# Have you ever started a trend at your school?



## andrewvo1324 (Jan 10, 2008)

Well Yea, have you?

I've started a SpeedCubing Trend. Everywhere i go i see a kid with a rubiks cube.


But only 1 other person besides me knows how to solve it Because i taught him cause hes my best friend.

And like When im in the bus everyone gives me their cubes to solve =P


----------



## darkzelkova (Jan 11, 2008)

One guy started it, then I joined xD but only a few people still bring cubes around anywhere.


----------



## Y2k (Jan 11, 2008)

Like 10 people brought their cubes today at school. Everyone wanted me to solve them.  One of my friends brought a 4x4x4 and I was like  Now I need to buy one.
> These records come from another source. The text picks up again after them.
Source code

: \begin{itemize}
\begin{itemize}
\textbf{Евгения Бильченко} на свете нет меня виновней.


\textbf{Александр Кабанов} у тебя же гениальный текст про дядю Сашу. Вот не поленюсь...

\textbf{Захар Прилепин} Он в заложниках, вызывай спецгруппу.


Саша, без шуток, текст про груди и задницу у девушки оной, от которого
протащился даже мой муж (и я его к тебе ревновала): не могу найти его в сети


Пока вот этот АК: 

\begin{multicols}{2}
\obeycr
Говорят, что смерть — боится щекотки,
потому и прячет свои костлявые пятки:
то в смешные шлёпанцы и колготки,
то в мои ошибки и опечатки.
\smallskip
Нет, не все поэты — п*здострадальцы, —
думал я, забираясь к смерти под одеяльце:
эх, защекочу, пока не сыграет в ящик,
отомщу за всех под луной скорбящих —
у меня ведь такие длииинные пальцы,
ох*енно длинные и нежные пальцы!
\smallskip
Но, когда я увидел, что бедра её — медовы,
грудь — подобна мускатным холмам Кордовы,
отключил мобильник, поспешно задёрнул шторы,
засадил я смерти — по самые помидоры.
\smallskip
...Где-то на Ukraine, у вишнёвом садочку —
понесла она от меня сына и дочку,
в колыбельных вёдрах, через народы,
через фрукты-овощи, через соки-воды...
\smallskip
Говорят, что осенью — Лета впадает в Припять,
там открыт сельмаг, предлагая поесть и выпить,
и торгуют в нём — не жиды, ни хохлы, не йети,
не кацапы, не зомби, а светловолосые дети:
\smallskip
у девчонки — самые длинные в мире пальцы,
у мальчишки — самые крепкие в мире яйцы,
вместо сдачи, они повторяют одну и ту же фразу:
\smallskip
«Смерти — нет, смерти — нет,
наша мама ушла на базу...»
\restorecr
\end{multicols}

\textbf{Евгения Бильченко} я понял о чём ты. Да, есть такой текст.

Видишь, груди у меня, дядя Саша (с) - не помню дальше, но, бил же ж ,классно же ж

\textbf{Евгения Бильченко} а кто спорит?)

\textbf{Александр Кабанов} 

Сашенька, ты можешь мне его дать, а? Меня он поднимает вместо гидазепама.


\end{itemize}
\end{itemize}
Before winter, no-one had ever mentioned a cube.


----------



## Dyste (Jan 11, 2008)

Yep, there's a good handful of people who went out to buy cubes or started messing with the ones they had before because I keep solving it in front of them. Not very many of them know how to actually solve it, but those who do just use beginner methods.


----------



## badmephisto (Jan 11, 2008)

i started it, a few people learned how to solve it, but none of them care at all to continue into speedcubing... I really don't get it


----------



## Dyste (Jan 11, 2008)

A lot of people seem to have the argument that there doesn't seem to be a point in solving it for speed after you already know how to solve it. My friend got angry because he doesn't like the fact that I use a set system, and thinks that it's just overly repetitive and wanted me to spice it up a bit by doing something new. >.> People just don't see the benefit from gaining in speed, besides improving memory and the recognition of patterns.


----------



## aznblur (Jan 11, 2008)

I believe I've started a trend in 2 schools (me and my friend's), which has slowly spread out since.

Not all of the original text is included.